(AIM OF THE TASK) From the data below, set down exactly the lines between the one holding "event access assurance" and the one holding "the definitions below.", inclusive, and no others.

(DATA SUPPLIED)
════

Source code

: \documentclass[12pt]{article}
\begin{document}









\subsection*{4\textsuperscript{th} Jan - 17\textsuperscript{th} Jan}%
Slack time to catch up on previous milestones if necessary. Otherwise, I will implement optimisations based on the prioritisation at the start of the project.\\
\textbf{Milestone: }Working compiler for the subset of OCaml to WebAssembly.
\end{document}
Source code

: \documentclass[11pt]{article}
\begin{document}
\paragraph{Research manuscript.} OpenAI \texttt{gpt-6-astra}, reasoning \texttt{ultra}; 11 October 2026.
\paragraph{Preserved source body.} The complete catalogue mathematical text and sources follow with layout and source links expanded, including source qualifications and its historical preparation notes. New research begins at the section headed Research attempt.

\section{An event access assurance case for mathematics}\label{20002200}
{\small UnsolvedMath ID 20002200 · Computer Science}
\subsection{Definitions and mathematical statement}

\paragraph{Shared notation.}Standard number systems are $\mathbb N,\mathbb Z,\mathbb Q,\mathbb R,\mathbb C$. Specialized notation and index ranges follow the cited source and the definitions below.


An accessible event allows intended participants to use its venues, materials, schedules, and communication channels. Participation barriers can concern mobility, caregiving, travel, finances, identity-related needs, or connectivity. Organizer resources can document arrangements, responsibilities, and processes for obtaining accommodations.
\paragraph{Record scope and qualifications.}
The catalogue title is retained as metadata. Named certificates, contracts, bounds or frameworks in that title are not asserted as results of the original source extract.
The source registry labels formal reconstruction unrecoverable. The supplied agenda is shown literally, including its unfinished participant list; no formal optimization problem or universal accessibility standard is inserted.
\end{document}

════

(SOLUTION FOR THIS EXERCISE)
\section{An event access assurance case for mathematics}\label{20002200}
{\small UnsolvedMath ID 20002200 · Computer Science}
\subsection{Definitions and mathematical statement}

\paragraph{Shared notation.}Standard number systems are $\mathbb N,\mathbb Z,\mathbb Q,\mathbb R,\mathbb C$. Specialized notation and index ranges follow the cited source and the definitions below.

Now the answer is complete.